Four Huntington High School students researched and analyzed the issue of the death penalty for juveniles in the United States. The group won first place honors in the local National History Day competition.
The theme of this year’s initiative is “Breaking Barriers in History.” Valerie Rogel, Ella Siepel, Erin Ye and Andrew McKenzie spent weeks studying the issue of allowing youth to be executed if found guilty of certain serious crimes.
The four young scholars developed a project titled “Evolving Standards of Decency: The Rise and Fall of the Death Penalty for Minors,” which garnered the top award in the group website category of the local National History Day contest.
The project’s thesis was: “The United States’ stance on the death penalty, specifically with regard to juvenile criminals, has largely reflected the history of the nation as a whole. Although the federal stance on the juvenile death penalty had largely maintained that the practice was constitutional, there was no national consensus. Evolving standards of decency in the late twentieth century and early twenty first century resulted in a barrier between states and the nation. The Supreme Court's choice to review the constitutionality of the death penalty for minors reflects the mitigation of this conflict and the establishment of a legal consensus on the matter.”
Over the past decade, only Iran, Saudi Arabia and Sudan have conducted executions of those who committed a capital offense prior to the age of 18. Hundreds of youth were executed in America for crimes committed as juveniles dating back to the early 1600’s and the colonial period.

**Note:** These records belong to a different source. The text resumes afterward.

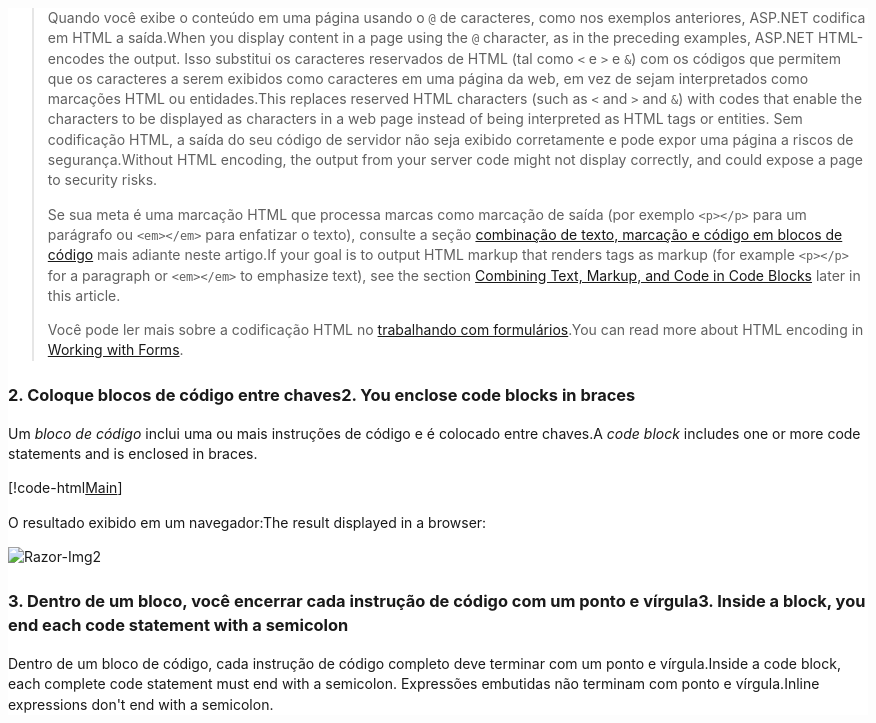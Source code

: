 > <span data-ttu-id="9bf32-127">Quando você exibe o conteúdo em uma página usando o `@` de caracteres, como nos exemplos anteriores, ASP.NET codifica em HTML a saída.</span><span class="sxs-lookup"><span data-stu-id="9bf32-127">When you display content in a page using the `@` character, as in the preceding examples, ASP.NET HTML-encodes the output.</span></span> <span data-ttu-id="9bf32-128">Isso substitui os caracteres reservados de HTML (tal como `<` e `>` e `&`) com os códigos que permitem que os caracteres a serem exibidos como caracteres em uma página da web, em vez de sejam interpretados como marcações HTML ou entidades.</span><span class="sxs-lookup"><span data-stu-id="9bf32-128">This replaces reserved HTML characters (such as `<` and `>` and `&`) with codes that enable the characters to be displayed as characters in a web page instead of being interpreted as HTML tags or entities.</span></span> <span data-ttu-id="9bf32-129">Sem codificação HTML, a saída do seu código de servidor não seja exibido corretamente e pode expor uma página a riscos de segurança.</span><span class="sxs-lookup"><span data-stu-id="9bf32-129">Without HTML encoding, the output from your server code might not display correctly, and could expose a page to security risks.</span></span>
> 
> <span data-ttu-id="9bf32-130">Se sua meta é uma marcação HTML que processa marcas como marcação de saída (por exemplo `<p></p>` para um parágrafo ou `<em></em>` para enfatizar o texto), consulte a seção [combinação de texto, marcação e código em blocos de código](#BM_CombiningTextMarkupAndCode) mais adiante neste artigo.</span><span class="sxs-lookup"><span data-stu-id="9bf32-130">If your goal is to output HTML markup that renders tags as markup (for example `<p></p>` for a paragraph or `<em></em>` to emphasize text), see the section [Combining Text, Markup, and Code in Code Blocks](#BM_CombiningTextMarkupAndCode) later in this article.</span></span>
> 
> <span data-ttu-id="9bf32-131">Você pode ler mais sobre a codificação HTML no [trabalhando com formulários](https://go.microsoft.com/fwlink/?LinkId=202892).</span><span class="sxs-lookup"><span data-stu-id="9bf32-131">You can read more about HTML encoding in [Working with Forms](https://go.microsoft.com/fwlink/?LinkId=202892).</span></span>


### <a name="2-you-enclose-code-blocks-in-braces"></a><span data-ttu-id="9bf32-132">2. Coloque blocos de código entre chaves</span><span class="sxs-lookup"><span data-stu-id="9bf32-132">2. You enclose code blocks in braces</span></span>

<span data-ttu-id="9bf32-133">Um *bloco de código* inclui uma ou mais instruções de código e é colocado entre chaves.</span><span class="sxs-lookup"><span data-stu-id="9bf32-133">A *code block* includes one or more code statements and is enclosed in braces.</span></span>

[!code-html[Main](introducing-razor-syntax-c/samples/sample2.html)]

<span data-ttu-id="9bf32-134">O resultado exibido em um navegador:</span><span class="sxs-lookup"><span data-stu-id="9bf32-134">The result displayed in a browser:</span></span>

![Razor-Img2](introducing-razor-syntax-c/_static/image2.jpg)

### <a name="3-inside-a-block-you-end-each-code-statement-with-a-semicolon"></a><span data-ttu-id="9bf32-136">3. Dentro de um bloco, você encerrar cada instrução de código com um ponto e vírgula</span><span class="sxs-lookup"><span data-stu-id="9bf32-136">3. Inside a block, you end each code statement with a semicolon</span></span>

<span data-ttu-id="9bf32-137">Dentro de um bloco de código, cada instrução de código completo deve terminar com um ponto e vírgula.</span><span class="sxs-lookup"><span data-stu-id="9bf32-137">Inside a code block, each complete code statement must end with a semicolon.</span></span> <span data-ttu-id="9bf32-138">Expressões embutidas não terminam com ponto e vírgula.</span><span class="sxs-lookup"><span data-stu-id="9bf32-138">Inline expressions don't end with a semicolon.</span></span>
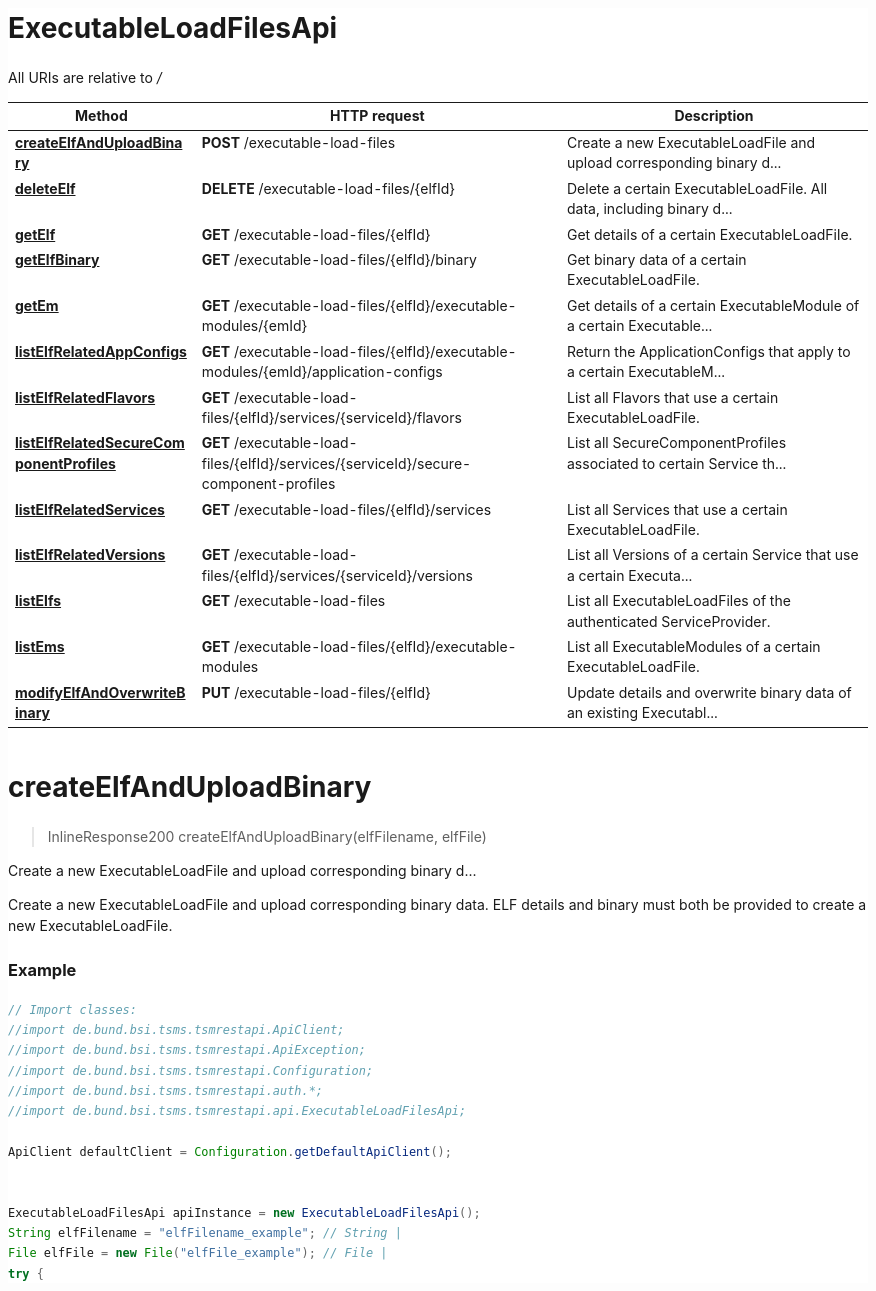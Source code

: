 # ExecutableLoadFilesApi

All URIs are relative to */*

Method | HTTP request | Description
------------- | ------------- | -------------
[**createElfAndUploadBinary**](ExecutableLoadFilesApi.md#createElfAndUploadBinary) | **POST** /executable-load-files | Create a new ExecutableLoadFile and upload corresponding binary d...
[**deleteElf**](ExecutableLoadFilesApi.md#deleteElf) | **DELETE** /executable-load-files/{elfId} | Delete a certain ExecutableLoadFile. All data, including binary d...
[**getElf**](ExecutableLoadFilesApi.md#getElf) | **GET** /executable-load-files/{elfId} | Get details of a certain ExecutableLoadFile.
[**getElfBinary**](ExecutableLoadFilesApi.md#getElfBinary) | **GET** /executable-load-files/{elfId}/binary | Get binary data of a certain ExecutableLoadFile.
[**getEm**](ExecutableLoadFilesApi.md#getEm) | **GET** /executable-load-files/{elfId}/executable-modules/{emId} | Get details of a certain ExecutableModule of a certain Executable...
[**listElfRelatedAppConfigs**](ExecutableLoadFilesApi.md#listElfRelatedAppConfigs) | **GET** /executable-load-files/{elfId}/executable-modules/{emId}/application-configs | Return the ApplicationConfigs that apply to a certain ExecutableM...
[**listElfRelatedFlavors**](ExecutableLoadFilesApi.md#listElfRelatedFlavors) | **GET** /executable-load-files/{elfId}/services/{serviceId}/flavors | List all Flavors that use a certain ExecutableLoadFile.
[**listElfRelatedSecureComponentProfiles**](ExecutableLoadFilesApi.md#listElfRelatedSecureComponentProfiles) | **GET** /executable-load-files/{elfId}/services/{serviceId}/secure-component-profiles | List all SecureComponentProfiles associated to certain Service th...
[**listElfRelatedServices**](ExecutableLoadFilesApi.md#listElfRelatedServices) | **GET** /executable-load-files/{elfId}/services | List all Services that use a certain ExecutableLoadFile.
[**listElfRelatedVersions**](ExecutableLoadFilesApi.md#listElfRelatedVersions) | **GET** /executable-load-files/{elfId}/services/{serviceId}/versions | List all Versions of a certain Service that use a certain Executa...
[**listElfs**](ExecutableLoadFilesApi.md#listElfs) | **GET** /executable-load-files | List all ExecutableLoadFiles of the authenticated ServiceProvider.
[**listEms**](ExecutableLoadFilesApi.md#listEms) | **GET** /executable-load-files/{elfId}/executable-modules | List all ExecutableModules of a certain ExecutableLoadFile.
[**modifyElfAndOverwriteBinary**](ExecutableLoadFilesApi.md#modifyElfAndOverwriteBinary) | **PUT** /executable-load-files/{elfId} | Update details and overwrite binary data of an existing Executabl...

<a name="createElfAndUploadBinary"></a>
# **createElfAndUploadBinary**
> InlineResponse200 createElfAndUploadBinary(elfFilename, elfFile)

Create a new ExecutableLoadFile and upload corresponding binary d...

Create a new ExecutableLoadFile and upload corresponding binary data. ELF details and binary must both be provided to create a new ExecutableLoadFile.

### Example
```java
// Import classes:
//import de.bund.bsi.tsms.tsmrestapi.ApiClient;
//import de.bund.bsi.tsms.tsmrestapi.ApiException;
//import de.bund.bsi.tsms.tsmrestapi.Configuration;
//import de.bund.bsi.tsms.tsmrestapi.auth.*;
//import de.bund.bsi.tsms.tsmrestapi.api.ExecutableLoadFilesApi;

ApiClient defaultClient = Configuration.getDefaultApiClient();


ExecutableLoadFilesApi apiInstance = new ExecutableLoadFilesApi();
String elfFilename = "elfFilename_example"; // String | 
File elfFile = new File("elfFile_example"); // File | 
try {
```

“We chose to cover the juvenile death penalty largely because it remains controversial today,” Ms. Rogel said. “Our topic is extremely impactful on how we as a country perceive who is eligible for the death penalty and which practices are considered acceptable and unacceptable.
A lot of the research was centered on reading the individual cases themselves, which was a unique challenge, but ultimately contributed greatly to our use of primary sources. I am proud of how well we adapted to the technology at our fingertips. NHD Web Central is very different from the Weebly format of past years, but ultimately my group members rose to the challenge and created a project that is representative of the hard work we put in.”
The four students worked on the project in addition to their regular academic work and participation in clubs and athletics, among other responsibilities and time consuming tasks.
“Though we initially had trouble finding a topic that both fit the theme and was interesting to everyone in our group, we landed on the subject of the death penalty after brainstorming many possibilities,” Ms. Siepel said. “In our research, we split pages up so everyone would have their own area to work on. As for sources, the Supreme Court cases that we used ended up being valuable for primary sources. We were definitely pleased with the end result, especially since we faced many struggles along the way both with our topic and with the new website builder, NHD Web Central.”
The website the four Huntington teenagers developed is exceptional in its breadth and analysis. It can be accessed by visiting this link: https://site.nhd.org/38239260.
The four research partners worked remarkably well with each other. “We decided to research the history of the juvenile death penalty because it is still highly relevant today and would lend itself well to an interactive website,” Ms. Ye said. “We relied heavily on Supreme Court cases for our research and also reached out to experts for their insight of the topic. Using the new website creator, NHD Web Central, was definitely a challenge at first, but overall we were really pleased with what we were able to do.”
Huntington High School social studies teacher Lauren Desiderio, who coordinates the district’s National History Day program along with members of the History Day club presented first place certificates to Ms. Rogel, Ms. Siepel, Ms. Ye and Mr. McKenzie who were all thrilled to have garnered top honors.